Source texts of formatted documents

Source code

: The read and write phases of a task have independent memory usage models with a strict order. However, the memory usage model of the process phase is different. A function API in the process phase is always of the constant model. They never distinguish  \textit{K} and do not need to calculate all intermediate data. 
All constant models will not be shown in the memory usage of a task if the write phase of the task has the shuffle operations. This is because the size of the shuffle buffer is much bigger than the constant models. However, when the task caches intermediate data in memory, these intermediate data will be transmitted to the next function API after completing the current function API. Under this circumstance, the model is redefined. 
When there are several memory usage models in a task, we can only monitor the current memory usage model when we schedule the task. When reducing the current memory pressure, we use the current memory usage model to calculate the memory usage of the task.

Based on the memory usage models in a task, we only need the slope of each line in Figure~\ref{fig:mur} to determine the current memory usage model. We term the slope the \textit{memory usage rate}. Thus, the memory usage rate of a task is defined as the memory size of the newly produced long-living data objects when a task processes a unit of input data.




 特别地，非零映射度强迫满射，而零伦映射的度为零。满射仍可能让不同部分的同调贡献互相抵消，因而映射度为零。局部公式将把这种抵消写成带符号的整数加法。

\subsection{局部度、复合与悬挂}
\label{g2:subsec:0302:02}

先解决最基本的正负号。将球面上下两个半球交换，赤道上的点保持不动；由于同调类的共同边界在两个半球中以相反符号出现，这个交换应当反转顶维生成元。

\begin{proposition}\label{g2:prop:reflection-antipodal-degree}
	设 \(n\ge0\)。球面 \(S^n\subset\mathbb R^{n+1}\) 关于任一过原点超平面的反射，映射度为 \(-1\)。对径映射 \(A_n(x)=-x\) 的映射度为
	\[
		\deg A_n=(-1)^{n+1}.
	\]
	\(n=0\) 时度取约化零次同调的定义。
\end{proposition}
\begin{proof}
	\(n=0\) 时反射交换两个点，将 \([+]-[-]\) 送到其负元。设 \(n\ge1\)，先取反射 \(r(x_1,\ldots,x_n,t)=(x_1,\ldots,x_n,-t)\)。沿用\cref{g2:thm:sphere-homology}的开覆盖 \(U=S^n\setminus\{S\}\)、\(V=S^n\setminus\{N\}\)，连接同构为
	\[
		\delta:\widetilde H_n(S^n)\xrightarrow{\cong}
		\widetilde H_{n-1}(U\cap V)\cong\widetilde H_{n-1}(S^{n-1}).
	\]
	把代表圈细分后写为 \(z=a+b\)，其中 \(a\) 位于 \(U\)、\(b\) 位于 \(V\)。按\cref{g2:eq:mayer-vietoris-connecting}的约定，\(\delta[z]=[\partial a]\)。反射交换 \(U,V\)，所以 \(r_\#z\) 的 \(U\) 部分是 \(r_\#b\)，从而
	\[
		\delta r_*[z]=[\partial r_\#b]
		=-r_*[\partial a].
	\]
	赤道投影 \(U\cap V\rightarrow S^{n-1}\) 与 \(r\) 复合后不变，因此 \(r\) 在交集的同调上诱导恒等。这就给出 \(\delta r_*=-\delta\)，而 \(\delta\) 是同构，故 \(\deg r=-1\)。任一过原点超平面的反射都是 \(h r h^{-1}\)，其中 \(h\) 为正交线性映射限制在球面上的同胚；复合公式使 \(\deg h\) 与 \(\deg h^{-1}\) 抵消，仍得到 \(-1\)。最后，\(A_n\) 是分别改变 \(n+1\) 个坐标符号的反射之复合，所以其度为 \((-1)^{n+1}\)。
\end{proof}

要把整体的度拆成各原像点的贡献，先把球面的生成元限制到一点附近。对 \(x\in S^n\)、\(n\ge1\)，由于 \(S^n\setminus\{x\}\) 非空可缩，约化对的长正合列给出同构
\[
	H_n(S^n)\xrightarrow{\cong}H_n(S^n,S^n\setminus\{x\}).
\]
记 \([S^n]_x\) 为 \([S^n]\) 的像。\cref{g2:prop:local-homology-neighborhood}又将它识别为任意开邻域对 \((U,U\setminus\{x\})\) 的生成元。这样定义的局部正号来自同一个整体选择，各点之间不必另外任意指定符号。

[Exercise prompt] With "cong" as the search string, filter the records and return each line that has it.

[Output below]
		\delta:\widetilde H_n(S^n)\xrightarrow{\cong}
		\widetilde H_{n-1}(U\cap V)\cong\widetilde H_{n-1}(S^{n-1}).
	H_n(S^n)\xrightarrow{\cong}H_n(S^n,S^n\setminus\{x\}).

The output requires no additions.